━━━ Entries shown

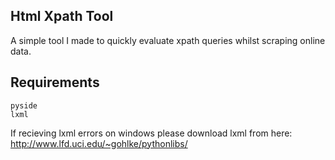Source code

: ## Html Xpath Tool

A simple tool I made to quickly evaluate xpath queries whilst scraping online data.

## **Requirements**
```
pyside
lxml
```

If recieving lxml errors on windows please download lxml from here:
http://www.lfd.uci.edu/~gohlke/pythonlibs/

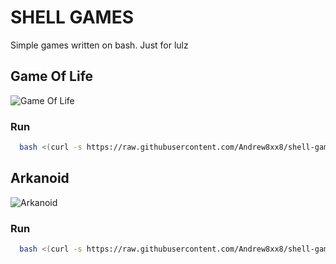 # SHELL GAMES

Simple games written on bash. Just for lulz

## Game Of Life

![Game Of Life](https://dl.dropboxusercontent.com/u/4256669/shell-games/life.png)

### Run

```sh
  bash <(curl -s https://raw.githubusercontent.com/Andrew8xx8/shell-games/master/game-of-life.sh)
```

## Arkanoid

![Arkanoid](https://dl.dropboxusercontent.com/u/4256669/shell-games/arkanoid.png)

### Run

```sh
  bash <(curl -s https://raw.githubusercontent.com/Andrew8xx8/shell-games/master/arkanoid.sh)
```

━━━━━━

== The task ==
In the copy, include each entry exactly as written and none of the pictures.

== Result of the task ==
Source code

: ## Html Xpath Tool

A simple tool I made to quickly evaluate xpath queries whilst scraping online data.

## **Requirements**
```
pyside
lxml
```

If recieving lxml errors on windows please download lxml from here:
http://www.lfd.uci.edu/~gohlke/pythonlibs/

 # SHELL GAMES

Simple games written on bash. Just for lulz

## Game Of Life

![Game Of Life](https://dl.dropboxusercontent.com/u/4256669/shell-games/life.png)

### Run

```sh
  bash <(curl -s https://raw.githubusercontent.com/Andrew8xx8/shell-games/master/game-of-life.sh)
```

## Arkanoid

![Arkanoid](https://dl.dropboxusercontent.com/u/4256669/shell-games/arkanoid.png)

### Run

```sh
  bash <(curl -s https://raw.githubusercontent.com/Andrew8xx8/shell-games/master/arkanoid.sh)
```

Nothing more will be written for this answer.